Travis Lundy on SmartKarma also wrote this name up after the big buyback announcement. His writeup is available to all SmartKarma subscribers and if you have access it’s worth reading. He ends his analysis with “Unmitigated bullishness.”
Edit 05/18/2024: I forgot to subtract non-controlling interests of ¥5.6B from my book value calculation. I updated with the correct book value per share of ¥5674. Thanks to generalsandworkouts in the comments.
Disclosure: I own shares in Nissin Corp. None of this is investment advice. Everything in this post is my own opinion and I could be wrong.
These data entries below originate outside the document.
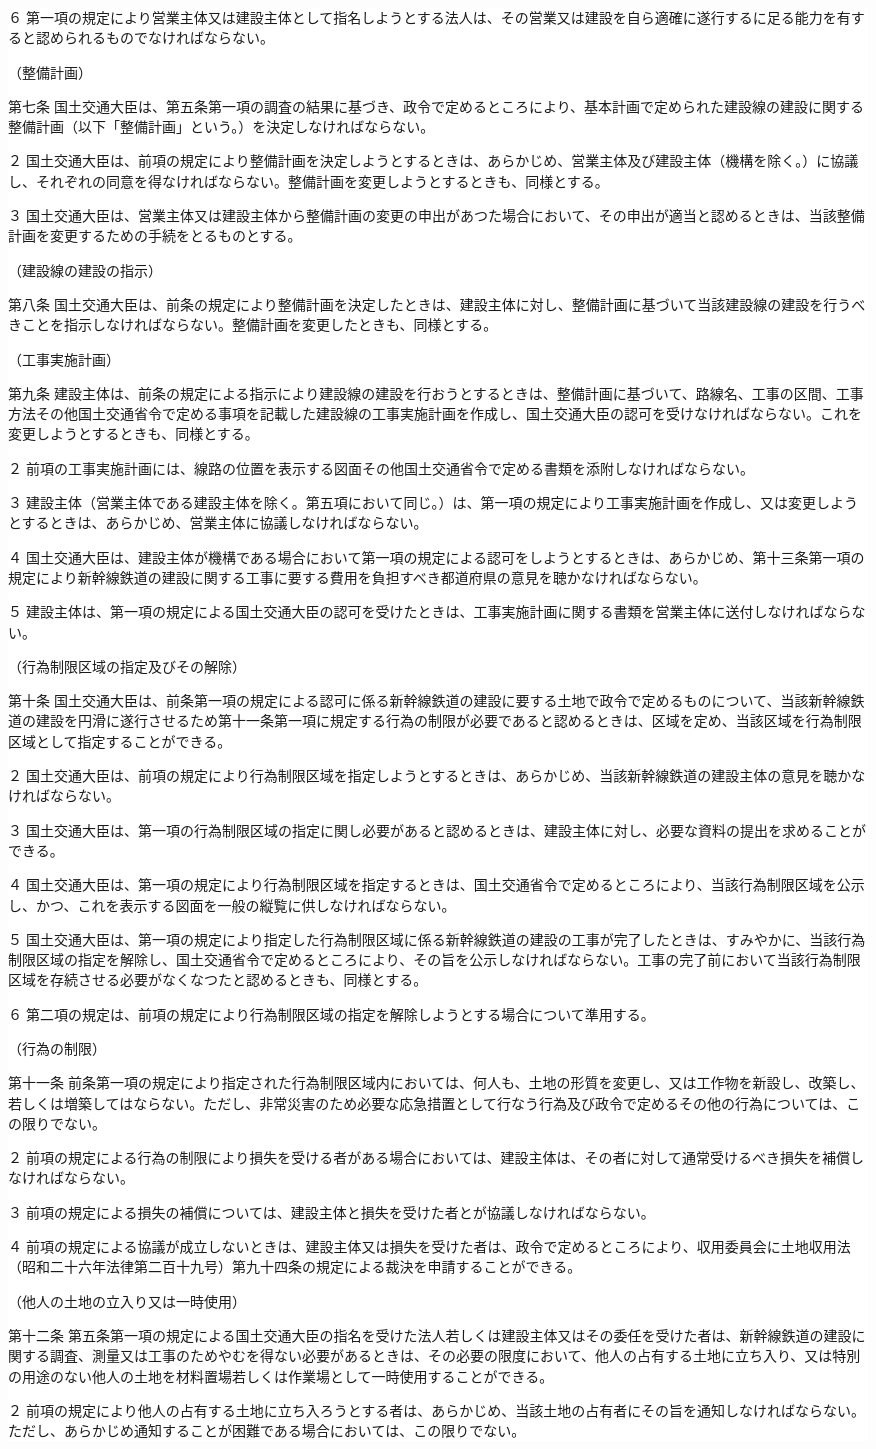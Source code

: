６ 第一項の規定により営業主体又は建設主体として指名しようとする法人は、その営業又は建設を自ら適確に遂行するに足る能力を有すると認められるものでなければならない。

（整備計画）

第七条 国土交通大臣は、第五条第一項の調査の結果に基づき、政令で定めるところにより、基本計画で定められた建設線の建設に関する整備計画（以下「整備計画」という。）を決定しなければならない。

２ 国土交通大臣は、前項の規定により整備計画を決定しようとするときは、あらかじめ、営業主体及び建設主体（機構を除く。）に協議し、それぞれの同意を得なければならない。整備計画を変更しようとするときも、同様とする。

３ 国土交通大臣は、営業主体又は建設主体から整備計画の変更の申出があつた場合において、その申出が適当と認めるときは、当該整備計画を変更するための手続をとるものとする。

（建設線の建設の指示）

第八条 国土交通大臣は、前条の規定により整備計画を決定したときは、建設主体に対し、整備計画に基づいて当該建設線の建設を行うべきことを指示しなければならない。整備計画を変更したときも、同様とする。

（工事実施計画）

第九条 建設主体は、前条の規定による指示により建設線の建設を行おうとするときは、整備計画に基づいて、路線名、工事の区間、工事方法その他国土交通省令で定める事項を記載した建設線の工事実施計画を作成し、国土交通大臣の認可を受けなければならない。これを変更しようとするときも、同様とする。

２ 前項の工事実施計画には、線路の位置を表示する図面その他国土交通省令で定める書類を添附しなければならない。

３ 建設主体（営業主体である建設主体を除く。第五項において同じ。）は、第一項の規定により工事実施計画を作成し、又は変更しようとするときは、あらかじめ、営業主体に協議しなければならない。

４ 国土交通大臣は、建設主体が機構である場合において第一項の規定による認可をしようとするときは、あらかじめ、第十三条第一項の規定により新幹線鉄道の建設に関する工事に要する費用を負担すべき都道府県の意見を聴かなければならない。

５ 建設主体は、第一項の規定による国土交通大臣の認可を受けたときは、工事実施計画に関する書類を営業主体に送付しなければならない。

（行為制限区域の指定及びその解除）

第十条 国土交通大臣は、前条第一項の規定による認可に係る新幹線鉄道の建設に要する土地で政令で定めるものについて、当該新幹線鉄道の建設を円滑に遂行させるため第十一条第一項に規定する行為の制限が必要であると認めるときは、区域を定め、当該区域を行為制限区域として指定することができる。

２ 国土交通大臣は、前項の規定により行為制限区域を指定しようとするときは、あらかじめ、当該新幹線鉄道の建設主体の意見を聴かなければならない。

３ 国土交通大臣は、第一項の行為制限区域の指定に関し必要があると認めるときは、建設主体に対し、必要な資料の提出を求めることができる。

４ 国土交通大臣は、第一項の規定により行為制限区域を指定するときは、国土交通省令で定めるところにより、当該行為制限区域を公示し、かつ、これを表示する図面を一般の縦覧に供しなければならない。

５ 国土交通大臣は、第一項の規定により指定した行為制限区域に係る新幹線鉄道の建設の工事が完了したときは、すみやかに、当該行為制限区域の指定を解除し、国土交通省令で定めるところにより、その旨を公示しなければならない。工事の完了前において当該行為制限区域を存続させる必要がなくなつたと認めるときも、同様とする。

６ 第二項の規定は、前項の規定により行為制限区域の指定を解除しようとする場合について準用する。

（行為の制限）

第十一条 前条第一項の規定により指定された行為制限区域内においては、何人も、土地の形質を変更し、又は工作物を新設し、改築し、若しくは増築してはならない。ただし、非常災害のため必要な応急措置として行なう行為及び政令で定めるその他の行為については、この限りでない。

２ 前項の規定による行為の制限により損失を受ける者がある場合においては、建設主体は、その者に対して通常受けるべき損失を補償しなければならない。

３ 前項の規定による損失の補償については、建設主体と損失を受けた者とが協議しなければならない。

４ 前項の規定による協議が成立しないときは、建設主体又は損失を受けた者は、政令で定めるところにより、収用委員会に土地収用法（昭和二十六年法律第二百十九号）第九十四条の規定による裁決を申請することができる。

（他人の土地の立入り又は一時使用）

第十二条 第五条第一項の規定による国土交通大臣の指名を受けた法人若しくは建設主体又はその委任を受けた者は、新幹線鉄道の建設に関する調査、測量又は工事のためやむを得ない必要があるときは、その必要の限度において、他人の占有する土地に立ち入り、又は特別の用途のない他人の土地を材料置場若しくは作業場として一時使用することができる。

２ 前項の規定により他人の占有する土地に立ち入ろうとする者は、あらかじめ、当該土地の占有者にその旨を通知しなければならない。ただし、あらかじめ通知することが困難である場合においては、この限りでない。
Do your own due dilligence.
Continuous Compounding put together a useful excel file for Nissin Corp, you can read his writeup/grab the excel file here: https://continuouscompounding.substack.com/p/fellow-substacker-spotlight-altaycap
Great post as usual, Altay. Thanks as always for sharing your thoughts on these names. A few quick notes after looking at this:
1. I had a slightly different share count. The May 9 announcement notes that the company had 19,058,798 shares outstanding at March 31 excluding treasury shares. This checks out with the post-buyback announcement which noted that the 4.5MM shares bought back were 23.61% of the total share count (4.5 / 19.058798 = 0.2361). That suggests the share count post buyback should be 14,558,798. Let me know if I've missed something here.
2. The balance sheet at March 31 showed book value of 102.2B yen but of that 5.6B is attributable to non-controlling interests. After subtracting that, we are left with 96.6B. If we then subtract the 14B for the buyback, the adjusted book value is 82.6B. Using the share count above, that would suggest book value of 5,673 yen per share, which is slightly lower than your number, and a P/B of 0.79.
3. Nissin looks cheap on a P/E basis but less cheap on a EV/EBIT basis. It looks like they had roughly 28.9B in cash and 23.3B in debt at March 31, which implies net cash of about 5.6B. If you add the cost of the buyback (14B yen) it would imply net debt of 8.64B yen. That would suggest an enterprise value of 73.8B which is 8.1x the forecast operating profit of 9.1B. Operating income might not be the best way to look at this company, but I'd be concerned about using P/E here as net income is forecast to be higher than operating income for FY25.
Would be interested to hear if you have any thoughts on the above — and sorry for the long comment!